Yubikey FIPS Support
IdExchange supports the issuance and management of the Yuibkey FIPS device for organizations that require NIST SP800-63B authenticator assurance level 3 (AAL3) hardware devices.
- Derivation and insertion of new secure management keys and PUK values
- Generation and loading of certificates
- Device verification and chain of custody
- Certificate renewal
- PIN change
Yubikey FIPS Device https://www.yubico.com/product/yubikey-fips/
Yubikey FIPS Device Registration
In the demonstration below, a PIV credential holder will register their Yubikey FIPS device in accordance with the NIST 800-157 derived credential requirements. They will first authenticate with their PIV credential, secure their Yubikey device and then register the Yubikey device for approval.
Yubikey FIPS certificate collection
In the demonstration below, the PIV credential holder will load their Yubikey FIPS device with the certificate. This process occurs after the user’s supervisor has approved the user to use their Yubikey. After the certificate is loaded into the Yubikey, the user can begin using their Yubikey as a AAL MFA credential.
The following list provides the steps to troubleshoot common problems with the Yubikey.
Error: The Yubikey device cannot be contacted
Cause: The client software has not properly installed, not running or not configured.
Fix: Verify the IdExchange client software has been started and is also configured with the proper domain. If this works, use the Yubikey manager to verify that the Device has been properly initialized.
Error: The Yubikey device cannot generate the key pair or will not generate the CSR.
Cause: A certificate already is in the slot or the management key is incorrect.
Fix: Verify that a certificate does not already exist for in the Yubikey slot. IF yes, either renew or delete it. Also, ensure the management key has been properly set for the device.

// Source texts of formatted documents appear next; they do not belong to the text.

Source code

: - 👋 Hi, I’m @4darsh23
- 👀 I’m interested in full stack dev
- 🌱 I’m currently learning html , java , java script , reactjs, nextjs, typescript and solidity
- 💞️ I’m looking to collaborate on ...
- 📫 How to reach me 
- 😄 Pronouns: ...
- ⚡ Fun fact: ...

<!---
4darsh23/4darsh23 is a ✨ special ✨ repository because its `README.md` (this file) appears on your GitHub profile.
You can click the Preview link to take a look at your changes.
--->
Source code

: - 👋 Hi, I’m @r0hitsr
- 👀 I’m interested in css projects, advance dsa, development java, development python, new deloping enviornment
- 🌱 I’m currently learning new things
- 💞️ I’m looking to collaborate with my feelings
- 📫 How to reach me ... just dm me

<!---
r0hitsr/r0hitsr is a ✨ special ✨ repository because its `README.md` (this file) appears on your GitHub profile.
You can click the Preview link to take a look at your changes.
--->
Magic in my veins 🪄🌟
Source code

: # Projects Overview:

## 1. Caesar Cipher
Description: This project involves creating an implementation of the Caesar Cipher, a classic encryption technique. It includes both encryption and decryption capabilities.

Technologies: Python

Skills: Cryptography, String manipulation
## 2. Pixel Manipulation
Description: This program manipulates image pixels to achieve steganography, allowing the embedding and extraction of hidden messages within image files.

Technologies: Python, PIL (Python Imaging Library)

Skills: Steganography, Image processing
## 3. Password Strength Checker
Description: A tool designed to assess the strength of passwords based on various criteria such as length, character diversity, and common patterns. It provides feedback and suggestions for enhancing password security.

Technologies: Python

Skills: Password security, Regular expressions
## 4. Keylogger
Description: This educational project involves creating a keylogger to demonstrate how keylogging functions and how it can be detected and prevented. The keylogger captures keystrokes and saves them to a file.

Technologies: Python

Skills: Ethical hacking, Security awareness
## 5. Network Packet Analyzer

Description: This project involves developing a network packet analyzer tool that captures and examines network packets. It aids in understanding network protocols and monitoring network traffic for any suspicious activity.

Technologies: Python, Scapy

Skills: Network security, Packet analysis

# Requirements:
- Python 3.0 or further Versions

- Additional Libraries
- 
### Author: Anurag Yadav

Error: The Yubikey device will not be recognized by the operating system
Cause: The Yubikey driver software has not been properly installed.
Fix: Verify that the Yubikey minidriver has been installed. Also, use the Yubikey manager to verify that the device can be recognized.

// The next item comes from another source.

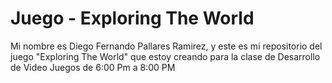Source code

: # Juego - Exploring The World

Mi nombre es Diego Fernando Pallares Ramirez, y este es mi repositorio del juego "Exploring The World" que estoy creando para la clase de Desarrollo de Video Juegos de 6:00 Pm a 8:00 PM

Frequently Asked Questions
Q: How will the credentials be encoded onto the Yubikey?
A: The IdExchange system will instruct the Yubikey token to generate the key pairs within its FIPS 140-2 hardware chip. Next, IdExchange will send the public key to be signed by the certificate authority. Finally, IdExchange will load the certificate onto the Yubikey token to complete the credential generation process.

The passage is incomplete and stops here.